Evaluating AI Coding Agents in Practice
Evaluating AI Coding Agents in Practice
The Problem With Most Agent Evaluations
AI coding agent evaluations often look rigorous right up until you ask what they actually measure.
Usually it is some mix of:
- toy tasks
- optimistic success definitions
- vague human judgments
- cherry-picked demos
- benchmarks that reward local cleverness over production usefulness
That does not tell you whether an agent is genuinely helpful in real engineering work.
It tells you whether the agent can look good in a controlled presentation.
Those are different things.
What I Actually Want to Know
If I am evaluating an AI coding agent, I care about questions like these.
- Can it complete meaningful work in a real repository?
- Can it operate under realistic constraints and incomplete context?
- When it fails, how does it fail?
- How much human steering does it really need?
- Does it reduce delivery time without increasing hidden risk?
That is a much harder evaluation problem than "did it produce code that seems plausible?"
The Wrong Unit of Measurement
One of the biggest mistakes in agent evaluation is using a unit of work that is too small.
If the task is basically:
- rename a variable
- write a helper function
- fix a trivial lint issue
then the agent may look excellent while telling you nothing important.

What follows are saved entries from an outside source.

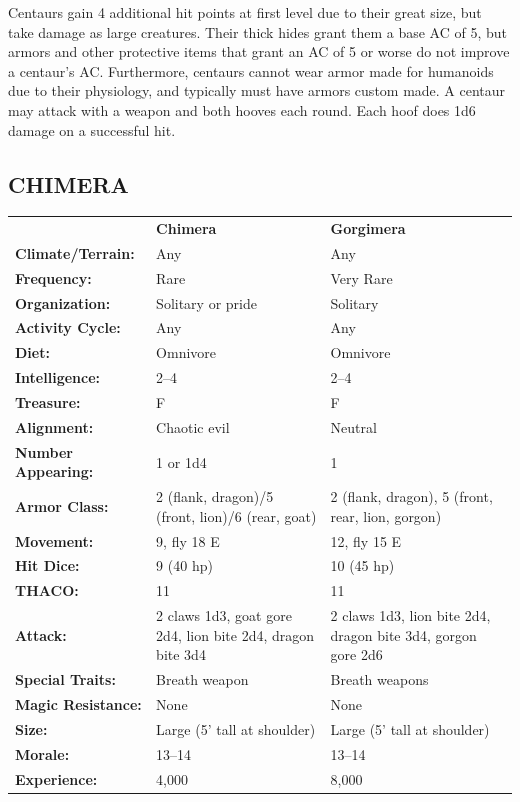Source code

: \begin{multicols}{2}
Centaurs gain 4 additional hit points at first level due to their great size, but take damage as large creatures. Their thick hides grant them a base AC of 5, but armors and other protective items that grant an AC of 5 or worse do not improve a centaur's AC. Furthermore, centaurs cannot wear armor made for humanoids due to their physiology, and typically must have armors custom made. A centaur may attack with a weapon and both hooves each round. Each hoof does 1d6 damage on a successful hit. 

\noindent
\begin{minipage}{\columnwidth}

\vspace{1em}

\subsection{CHIMERA}

\noindent
\begin{tabular}{p{}g{.24\columnwidth}p{.24\columnwidth}}
							& \textbf{Chimera} & \textbf{Gorgimera} \\
\textbf{Climate/Terrain:}	& Any & Any \\
\textbf{Frequency:} 		& Rare & Very Rare \\
\textbf{Organization:} 		& Solitary or pride & Solitary \\
\textbf{Activity Cycle:} 	& Any & Any \\
\textbf{Diet:} 				& Omnivore & Omnivore \\
\textbf{Intelligence:} 		& 2--4 & 2--4 \\
\textbf{Treasure:} 			& F & F \\
\textbf{Alignment:} 		& Chaotic evil & Neutral \\
\hline
\textbf{Number Appearing:} 	& 1 or 1d4 & 1 \\
\textbf{Armor Class:} 		& 2 (flank, dragon)/5 (front, lion)/6 (rear, goat) & 2 (flank, dragon), 5 (front, rear, lion, gorgon) \\
\textbf{Movement:} 			& 9, fly 18 E & 12, fly 15 E \\
\textbf{Hit Dice:} 			& 9 (40 hp) & 10 (45 hp) \\
\textbf{THACO:} 			& 11 & 11 \\
\textbf{Attack:} 			& 2 claws 1d3, goat gore 2d4, lion bite 2d4, dragon bite 3d4 & 2 claws 1d3, lion bite 2d4, dragon bite 3d4, gorgon gore 2d6 \\
\textbf{Special Traits:} & Breath weapon & Breath weapons \\
\textbf{Magic Resistance:} 	& None & None \\
\textbf{Size:} 				& Large (5' tall at shoulder) & Large (5' tall at shoulder) \\
\textbf{Morale:} 			& 13--14 & 13--14 \\
\textbf{Experience:} 		& 4,000 & 8,000 \\ %
\end{tabular}


\end{minipage}
\end{multicols}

The useful unit is not a micro-edit. It is a meaningful engineering slice.
Examples:
- implement a feature behind an existing API boundary
- add a missing negative test matrix for a controller
- fix a bug report end-to-end and prove the fix
- refactor a flow without changing behavior and keep tests green
Those tasks force the agent to navigate context, ambiguity, verification, and tradeoffs.
That is where the real signal starts.
Good Tasks Are Boringly Real
The best evaluation tasks are usually not flashy.
They are the kind of work a decent engineer actually gets assigned:
- update an existing feature
- wire a new endpoint into existing patterns
- add tests around a failure mode
- fix a deployment-blocking config issue
- improve a fragile setup script
I want tasks that expose whether the agent can live inside existing engineering reality.
That means:
- established code patterns
- existing tests
- mixed-quality documentation
- nontrivial constraints
- a dirty worktree sometimes
If the task does not feel like something that could show up in a team's backlog, it probably will not predict production usefulness very well.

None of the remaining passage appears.